Data Factory in Microsoft Fabric: Complete Pipeline Guide
Master Data Factory in Fabric — data pipelines, Dataflows Gen2, connectors, scheduling, monitoring, and migration from Azure Data Factory.
Data Factory in Microsoft Fabric provides visual data integration and orchestration capabilities for building ETL/ELT pipelines. With 1,000 monthly searches for "data factory," this workload is central to enterprise data engineering in Fabric.
What Is Data Factory in Fabric?
Data Factory in Fabric brings the pipeline and dataflow capabilities of Azure Data Factory into the unified Fabric experience. It provides:
- Data Pipelines: Orchestrate data movement and transformation with a visual designer
- Dataflows Gen2: Self-service data preparation with Power Query (no-code)

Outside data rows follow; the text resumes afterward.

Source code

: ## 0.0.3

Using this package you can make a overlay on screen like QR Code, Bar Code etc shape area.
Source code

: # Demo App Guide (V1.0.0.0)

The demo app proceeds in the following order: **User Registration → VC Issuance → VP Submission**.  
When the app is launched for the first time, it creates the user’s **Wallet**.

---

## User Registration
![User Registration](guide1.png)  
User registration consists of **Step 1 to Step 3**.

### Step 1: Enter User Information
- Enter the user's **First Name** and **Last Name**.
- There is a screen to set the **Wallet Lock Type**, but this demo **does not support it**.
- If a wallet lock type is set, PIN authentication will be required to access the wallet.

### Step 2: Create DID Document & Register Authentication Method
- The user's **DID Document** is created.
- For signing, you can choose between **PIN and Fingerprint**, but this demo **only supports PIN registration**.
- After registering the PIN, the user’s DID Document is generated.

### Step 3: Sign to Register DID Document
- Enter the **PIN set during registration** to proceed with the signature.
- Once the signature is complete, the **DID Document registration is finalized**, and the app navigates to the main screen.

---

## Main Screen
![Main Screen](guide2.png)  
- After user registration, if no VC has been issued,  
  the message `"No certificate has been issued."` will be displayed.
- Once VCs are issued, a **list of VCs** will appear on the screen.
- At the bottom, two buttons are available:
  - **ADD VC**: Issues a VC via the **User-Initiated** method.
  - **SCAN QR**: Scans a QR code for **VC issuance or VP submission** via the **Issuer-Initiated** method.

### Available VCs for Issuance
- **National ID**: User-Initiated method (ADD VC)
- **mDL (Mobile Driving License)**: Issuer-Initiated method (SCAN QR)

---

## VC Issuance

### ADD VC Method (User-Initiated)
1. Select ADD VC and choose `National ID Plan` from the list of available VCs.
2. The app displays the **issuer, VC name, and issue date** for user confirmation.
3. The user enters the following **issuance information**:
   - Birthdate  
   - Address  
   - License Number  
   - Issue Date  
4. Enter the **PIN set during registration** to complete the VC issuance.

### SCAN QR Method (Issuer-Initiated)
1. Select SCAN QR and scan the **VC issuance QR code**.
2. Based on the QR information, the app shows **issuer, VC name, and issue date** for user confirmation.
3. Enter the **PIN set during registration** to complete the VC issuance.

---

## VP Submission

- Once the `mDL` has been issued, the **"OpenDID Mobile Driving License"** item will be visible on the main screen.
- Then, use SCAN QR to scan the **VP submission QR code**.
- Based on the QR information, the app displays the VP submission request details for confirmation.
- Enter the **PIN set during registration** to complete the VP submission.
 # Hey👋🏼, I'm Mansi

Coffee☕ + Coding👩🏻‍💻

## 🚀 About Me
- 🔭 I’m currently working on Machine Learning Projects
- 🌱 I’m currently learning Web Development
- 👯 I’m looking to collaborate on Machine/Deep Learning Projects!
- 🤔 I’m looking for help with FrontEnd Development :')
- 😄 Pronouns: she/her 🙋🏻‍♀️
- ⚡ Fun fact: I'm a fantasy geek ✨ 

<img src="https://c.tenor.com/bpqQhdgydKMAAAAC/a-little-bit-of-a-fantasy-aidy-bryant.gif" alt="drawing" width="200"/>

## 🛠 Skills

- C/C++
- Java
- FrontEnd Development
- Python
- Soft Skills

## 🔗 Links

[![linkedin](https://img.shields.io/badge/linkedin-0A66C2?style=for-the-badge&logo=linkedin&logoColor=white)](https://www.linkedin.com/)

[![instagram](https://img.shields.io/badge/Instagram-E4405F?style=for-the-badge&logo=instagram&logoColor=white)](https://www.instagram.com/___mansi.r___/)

- 200+ Connectors: Connect to cloud services, databases, files, and APIs
- Scheduling: Automate data loads on time-based or event-based triggers
- Monitoring: Track pipeline runs, errors, and performance
Data Pipelines vs Dataflows Gen2
| Feature | Data Pipelines | Dataflows Gen2 |
|---|---|---|
| Interface | Visual pipeline designer | Power Query editor |
| Skill level | Data engineer | Business analyst |
| Scale | Enterprise ETL/ELT | Self-service data prep |
| Coding | No-code + expressions | No-code + M language |
| Output | Any Fabric destination | Lakehouse or Warehouse |
| Scheduling | Time + event triggers | Time triggers |
| Error handling | Advanced (retry, branching) | Basic |
Building Your First Pipeline
Step 1: Create a Pipeline 1. Open a Fabric workspace 2. Click New → Data Pipeline 3. Name your pipeline (e.g., "Daily Sales Load")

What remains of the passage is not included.